▶ TASK TO CARRY OUT: Transcribe the data in full; each line must match exactly.

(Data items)
-----
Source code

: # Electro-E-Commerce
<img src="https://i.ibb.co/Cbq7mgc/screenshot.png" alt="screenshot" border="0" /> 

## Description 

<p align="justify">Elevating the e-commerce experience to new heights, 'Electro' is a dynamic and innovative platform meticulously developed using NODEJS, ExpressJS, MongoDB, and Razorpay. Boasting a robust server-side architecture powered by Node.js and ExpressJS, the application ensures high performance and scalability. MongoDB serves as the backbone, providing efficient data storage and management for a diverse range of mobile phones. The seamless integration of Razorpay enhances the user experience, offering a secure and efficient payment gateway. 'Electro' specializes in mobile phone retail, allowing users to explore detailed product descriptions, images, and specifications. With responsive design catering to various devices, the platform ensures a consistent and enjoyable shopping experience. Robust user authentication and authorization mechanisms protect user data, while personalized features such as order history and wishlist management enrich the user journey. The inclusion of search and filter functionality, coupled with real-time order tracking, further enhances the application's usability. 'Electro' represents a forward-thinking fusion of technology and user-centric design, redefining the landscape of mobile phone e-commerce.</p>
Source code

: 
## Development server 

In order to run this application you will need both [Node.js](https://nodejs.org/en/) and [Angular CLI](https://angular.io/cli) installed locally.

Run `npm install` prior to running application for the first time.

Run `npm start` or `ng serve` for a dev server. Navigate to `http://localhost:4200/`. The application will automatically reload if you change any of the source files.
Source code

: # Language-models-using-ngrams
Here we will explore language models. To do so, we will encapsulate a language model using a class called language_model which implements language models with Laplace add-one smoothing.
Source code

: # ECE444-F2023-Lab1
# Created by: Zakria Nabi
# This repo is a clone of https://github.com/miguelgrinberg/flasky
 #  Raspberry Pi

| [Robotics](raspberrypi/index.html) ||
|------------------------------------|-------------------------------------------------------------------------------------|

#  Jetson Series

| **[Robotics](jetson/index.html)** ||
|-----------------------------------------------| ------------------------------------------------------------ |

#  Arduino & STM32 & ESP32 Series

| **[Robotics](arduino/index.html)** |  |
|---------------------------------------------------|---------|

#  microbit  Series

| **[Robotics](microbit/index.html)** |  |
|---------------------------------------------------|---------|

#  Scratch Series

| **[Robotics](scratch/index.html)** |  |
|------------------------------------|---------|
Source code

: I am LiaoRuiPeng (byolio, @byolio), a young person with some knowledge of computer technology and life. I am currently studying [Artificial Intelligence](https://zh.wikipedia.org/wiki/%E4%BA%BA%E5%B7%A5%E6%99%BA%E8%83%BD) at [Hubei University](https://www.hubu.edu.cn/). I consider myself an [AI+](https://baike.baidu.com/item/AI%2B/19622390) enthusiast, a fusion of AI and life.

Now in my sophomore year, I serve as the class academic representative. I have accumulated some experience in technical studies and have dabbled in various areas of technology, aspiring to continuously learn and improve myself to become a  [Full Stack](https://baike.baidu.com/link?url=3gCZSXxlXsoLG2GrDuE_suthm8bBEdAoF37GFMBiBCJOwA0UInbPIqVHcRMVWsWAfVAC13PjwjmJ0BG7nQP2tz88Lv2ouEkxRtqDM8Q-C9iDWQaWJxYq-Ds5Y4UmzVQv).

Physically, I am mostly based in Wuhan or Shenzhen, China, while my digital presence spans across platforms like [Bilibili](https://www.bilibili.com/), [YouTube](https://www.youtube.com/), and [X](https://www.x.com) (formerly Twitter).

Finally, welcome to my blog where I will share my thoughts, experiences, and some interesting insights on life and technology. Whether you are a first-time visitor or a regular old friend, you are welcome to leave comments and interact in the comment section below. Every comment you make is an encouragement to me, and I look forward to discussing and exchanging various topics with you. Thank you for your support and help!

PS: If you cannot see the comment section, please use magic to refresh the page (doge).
-----
▶ EXERCISE ANSWER:
Source code

: # Electro-E-Commerce
<img src="https://i.ibb.co/Cbq7mgc/screenshot.png" alt="screenshot" border="0" /> 

## Description 

<p align="justify">Elevating the e-commerce experience to new heights, 'Electro' is a dynamic and innovative platform meticulously developed using NODEJS, ExpressJS, MongoDB, and Razorpay. Boasting a robust server-side architecture powered by Node.js and ExpressJS, the application ensures high performance and scalability. MongoDB serves as the backbone, providing efficient data storage and management for a diverse range of mobile phones. The seamless integration of Razorpay enhances the user experience, offering a secure and efficient payment gateway. 'Electro' specializes in mobile phone retail, allowing users to explore detailed product descriptions, images, and specifications. With responsive design catering to various devices, the platform ensures a consistent and enjoyable shopping experience. Robust user authentication and authorization mechanisms protect user data, while personalized features such as order history and wishlist management enrich the user journey. The inclusion of search and filter functionality, coupled with real-time order tracking, further enhances the application's usability. 'Electro' represents a forward-thinking fusion of technology and user-centric design, redefining the landscape of mobile phone e-commerce.</p>
Source code

: 
## Development server 

In order to run this application you will need both [Node.js](https://nodejs.org/en/) and [Angular CLI](https://angular.io/cli) installed locally.

Run `npm install` prior to running application for the first time.

Run `npm start` or `ng serve` for a dev server. Navigate to `http://localhost:4200/`. The application will automatically reload if you change any of the source files.
Source code

: # Language-models-using-ngrams
Here we will explore language models. To do so, we will encapsulate a language model using a class called language_model which implements language models with Laplace add-one smoothing.
Source code

: # ECE444-F2023-Lab1
# Created by: Zakria Nabi
# This repo is a clone of https://github.com/miguelgrinberg/flasky
 #  Raspberry Pi

| [Robotics](raspberrypi/index.html) ||
|------------------------------------|-------------------------------------------------------------------------------------|

#  Jetson Series

| **[Robotics](jetson/index.html)** ||
|-----------------------------------------------| ------------------------------------------------------------ |

#  Arduino & STM32 & ESP32 Series

| **[Robotics](arduino/index.html)** |  |
|---------------------------------------------------|---------|

#  microbit  Series

| **[Robotics](microbit/index.html)** |  |
|---------------------------------------------------|---------|

#  Scratch Series

| **[Robotics](scratch/index.html)** |  |
|------------------------------------|---------|
Source code

: I am LiaoRuiPeng (byolio, @byolio), a young person with some knowledge of computer technology and life. I am currently studying [Artificial Intelligence](https://zh.wikipedia.org/wiki/%E4%BA%BA%E5%B7%A5%E6%99%BA%E8%83%BD) at [Hubei University](https://www.hubu.edu.cn/). I consider myself an [AI+](https://baike.baidu.com/item/AI%2B/19622390) enthusiast, a fusion of AI and life.

Now in my sophomore year, I serve as the class academic representative. I have accumulated some experience in technical studies and have dabbled in various areas of technology, aspiring to continuously learn and improve myself to become a  [Full Stack](https://baike.baidu.com/link?url=3gCZSXxlXsoLG2GrDuE_suthm8bBEdAoF37GFMBiBCJOwA0UInbPIqVHcRMVWsWAfVAC13PjwjmJ0BG7nQP2tz88Lv2ouEkxRtqDM8Q-C9iDWQaWJxYq-Ds5Y4UmzVQv).

Physically, I am mostly based in Wuhan or Shenzhen, China, while my digital presence spans across platforms like [Bilibili](https://www.bilibili.com/), [YouTube](https://www.youtube.com/), and [X](https://www.x.com) (formerly Twitter).

Finally, welcome to my blog where I will share my thoughts, experiences, and some interesting insights on life and technology. Whether you are a first-time visitor or a regular old friend, you are welcome to leave comments and interact in the comment section below. Every comment you make is an encouragement to me, and I look forward to discussing and exchanging various topics with you. Thank you for your support and help!

PS: If you cannot see the comment section, please use magic to refresh the page (doge).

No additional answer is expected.